Are
the topics you speak about based on personal experiences? Does
art imitate life?
Well
I think there is a real exchange there. Everything is so reciprocal.
A lot of what I experience personally goes into my art. A lot
of things that I write about aren’t necessarily things
that I have went through but that I learned about or heard about,
or from somebody close to me, politics or whatever. I just make
it mines because it makes me feel a certain way. I take the
way it makes me feel and what it makes me think about and I
put it out there.
When did you realize that writing poetry was what you wanted
to do?
When
I was in college and I started sharing my work with people.

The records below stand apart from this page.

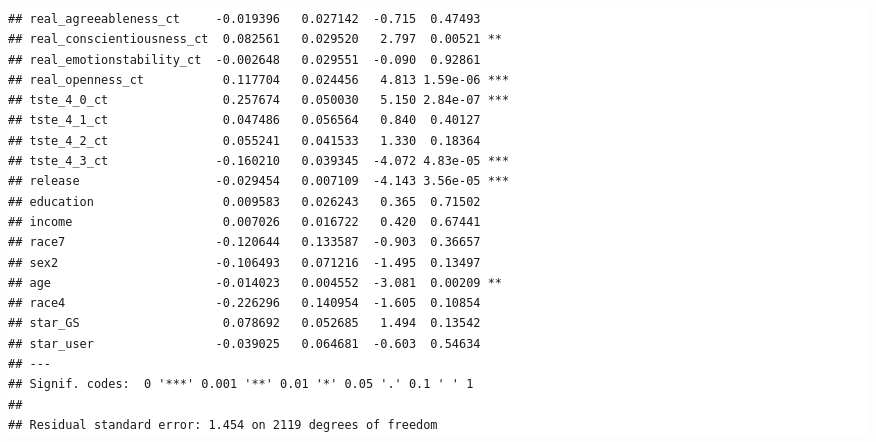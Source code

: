     ## real_agreeableness_ct     -0.019396   0.027142  -0.715  0.47493    
    ## real_conscientiousness_ct  0.082561   0.029520   2.797  0.00521 ** 
    ## real_emotionstability_ct  -0.002648   0.029551  -0.090  0.92861    
    ## real_openness_ct           0.117704   0.024456   4.813 1.59e-06 ***
    ## tste_4_0_ct                0.257674   0.050030   5.150 2.84e-07 ***
    ## tste_4_1_ct                0.047486   0.056564   0.840  0.40127    
    ## tste_4_2_ct                0.055241   0.041533   1.330  0.18364    
    ## tste_4_3_ct               -0.160210   0.039345  -4.072 4.83e-05 ***
    ## release                   -0.029454   0.007109  -4.143 3.56e-05 ***
    ## education                  0.009583   0.026243   0.365  0.71502    
    ## income                     0.007026   0.016722   0.420  0.67441    
    ## race7                     -0.120644   0.133587  -0.903  0.36657    
    ## sex2                      -0.106493   0.071216  -1.495  0.13497    
    ## age                       -0.014023   0.004552  -3.081  0.00209 ** 
    ## race4                     -0.226296   0.140954  -1.605  0.10854    
    ## star_GS                    0.078692   0.052685   1.494  0.13542    
    ## star_user                 -0.039025   0.064681  -0.603  0.54634    
    ## ---
    ## Signif. codes:  0 '***' 0.001 '**' 0.01 '*' 0.05 '.' 0.1 ' ' 1
    ## 
    ## Residual standard error: 1.454 on 2119 degrees of freedom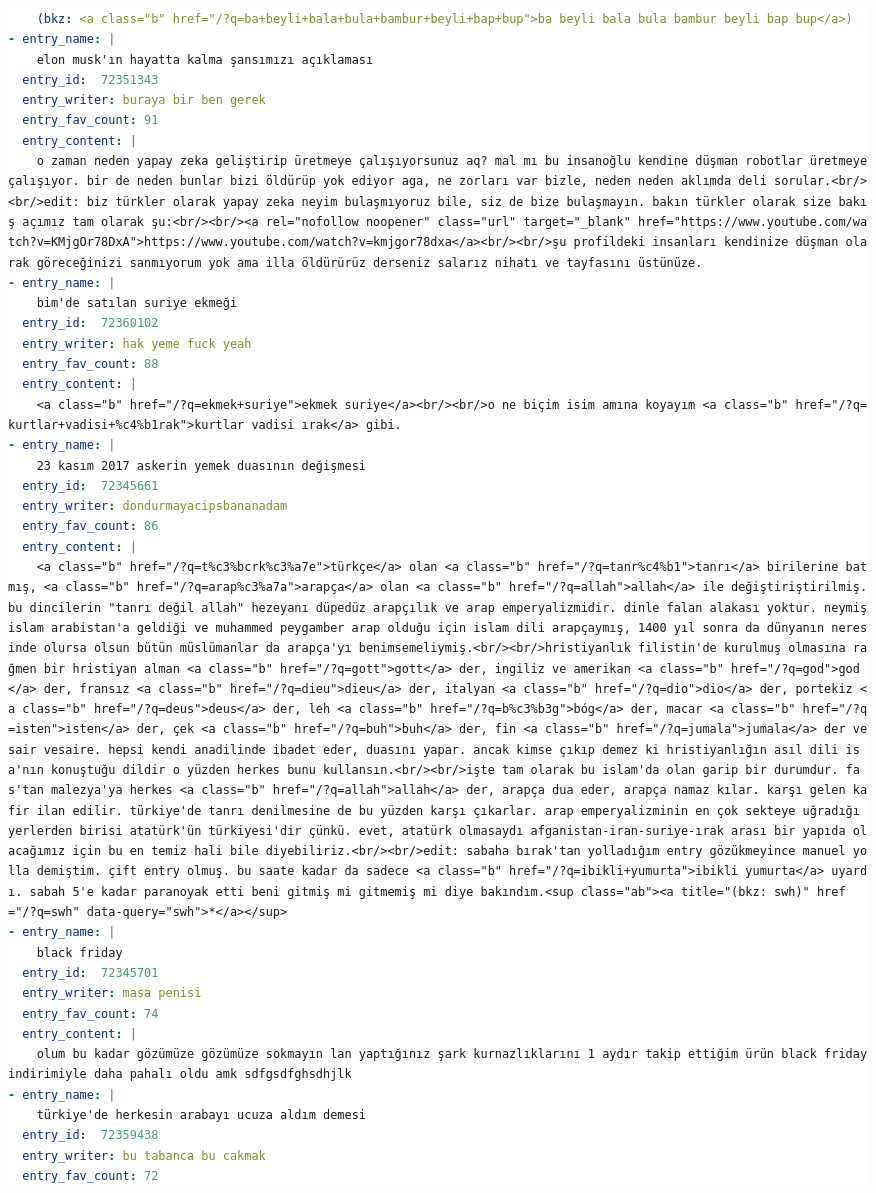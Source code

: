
 ```yaml
    (bkz: <a class="b" href="/?q=ba+beyli+bala+bula+bambur+beyli+bap+bup">ba beyli bala bula bambur beyli bap bup</a>)
- entry_name: |
    elon musk'ın hayatta kalma şansımızı açıklaması
  entry_id:  72351343
  entry_writer: buraya bir ben gerek
  entry_fav_count: 91
  entry_content: |
    o zaman neden yapay zeka geliştirip üretmeye çalışıyorsunuz aq? mal mı bu insanoğlu kendine düşman robotlar üretmeye çalışıyor. bir de neden bunlar bizi öldürüp yok ediyor aga, ne zorları var bizle, neden neden aklımda deli sorular.<br/><br/>edit: biz türkler olarak yapay zeka neyim bulaşmıyoruz bile, siz de bize bulaşmayın. bakın türkler olarak size bakış açımız tam olarak şu:<br/><br/><a rel="nofollow noopener" class="url" target="_blank" href="https://www.youtube.com/watch?v=KMjgOr78DxA">https://www.youtube.com/watch?v=kmjgor78dxa</a><br/><br/>şu profildeki insanları kendinize düşman olarak göreceğinizi sanmıyorum yok ama illa öldürürüz derseniz salarız nihatı ve tayfasını üstünüze.
- entry_name: |
    bim'de satılan suriye ekmeği
  entry_id:  72360102
  entry_writer: hak yeme fuck yeah
  entry_fav_count: 88
  entry_content: |
    <a class="b" href="/?q=ekmek+suriye">ekmek suriye</a><br/><br/>o ne biçim isim amına koyayım <a class="b" href="/?q=kurtlar+vadisi+%c4%b1rak">kurtlar vadisi ırak</a> gibi.
- entry_name: |
    23 kasım 2017 askerin yemek duasının değişmesi
  entry_id:  72345661
  entry_writer: dondurmayacipsbananadam
  entry_fav_count: 86
  entry_content: |
    <a class="b" href="/?q=t%c3%bcrk%c3%a7e">türkçe</a> olan <a class="b" href="/?q=tanr%c4%b1">tanrı</a> birilerine batmış, <a class="b" href="/?q=arap%c3%a7a">arapça</a> olan <a class="b" href="/?q=allah">allah</a> ile değiştiriştirilmiş. bu dincilerin "tanrı değil allah" hezeyanı düpedüz arapçılık ve arap emperyalizmidir. dinle falan alakası yoktur. neymiş islam arabistan'a geldiği ve muhammed peygamber arap olduğu için islam dili arapçaymış, 1400 yıl sonra da dünyanın neresinde olursa olsun bütün müslümanlar da arapça'yı benimsemeliymiş.<br/><br/>hristiyanlık filistin'de kurulmuş olmasına rağmen bir hristiyan alman <a class="b" href="/?q=gott">gott</a> der, ingiliz ve amerikan <a class="b" href="/?q=god">god</a> der, fransız <a class="b" href="/?q=dieu">dieu</a> der, italyan <a class="b" href="/?q=dio">dio</a> der, portekiz <a class="b" href="/?q=deus">deus</a> der, leh <a class="b" href="/?q=b%c3%b3g">bóg</a> der, macar <a class="b" href="/?q=isten">isten</a> der, çek <a class="b" href="/?q=buh">buh</a> der, fin <a class="b" href="/?q=jumala">jumala</a> der vesair vesaire. hepsi kendi anadilinde ibadet eder, duasını yapar. ancak kimse çıkıp demez ki hristiyanlığın asıl dili isa'nın konuştuğu dildir o yüzden herkes bunu kullansın.<br/><br/>işte tam olarak bu islam'da olan garip bir durumdur. fas'tan malezya'ya herkes <a class="b" href="/?q=allah">allah</a> der, arapça dua eder, arapça namaz kılar. karşı gelen kafir ilan edilir. türkiye'de tanrı denilmesine de bu yüzden karşı çıkarlar. arap emperyalizminin en çok sekteye uğradığı yerlerden birisi atatürk'ün türkiyesi'dir çünkü. evet, atatürk olmasaydı afganistan-iran-suriye-ırak arası bir yapıda olacağımız için bu en temiz hali bile diyebiliriz.<br/><br/>edit: sabaha bırak'tan yolladığım entry gözükmeyince manuel yolla demiştim. çift entry olmuş. bu saate kadar da sadece <a class="b" href="/?q=ibikli+yumurta">ibikli yumurta</a> uyardı. sabah 5'e kadar paranoyak etti beni gitmiş mi gitmemiş mi diye bakındım.<sup class="ab"><a title="(bkz: swh)" href="/?q=swh" data-query="swh">*</a></sup>
- entry_name: |
    black friday
  entry_id:  72345701
  entry_writer: masa penisi
  entry_fav_count: 74
  entry_content: |
    olum bu kadar gözümüze gözümüze sokmayın lan yaptığınız şark kurnazlıklarını 1 aydır takip ettiğim ürün black friday indirimiyle daha pahalı oldu amk sdfgsdfghsdhjlk
- entry_name: |
    türkiye'de herkesin arabayı ucuza aldım demesi
  entry_id:  72359438
  entry_writer: bu tabanca bu cakmak
  entry_fav_count: 72
```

I had written for a long time before that in my journals, but
I finally started sharing it with my friends and they were really
digging it. They kind of gassed me up, even though they were
fully biased since they are my friends (laughs). I really felt
something inside, like hey you know, if I were to pursue this,
this might be something I could do for life. Whether I make
money off of it or not this could be something I do for the
rest of my life because it brings me joy, it helps me sort a
lot of things out. College is where I decided that I was poet.
What
was your first paying performance?
The
first time I had a feature at The Zanzibar Blue, which is where
I got up and performed my poetry with music in front of people
for the very first time. Then they started a weekly feature
because so many poets in Philly would come out, so I had a weekly
feature that night, and I got like $25 or $50.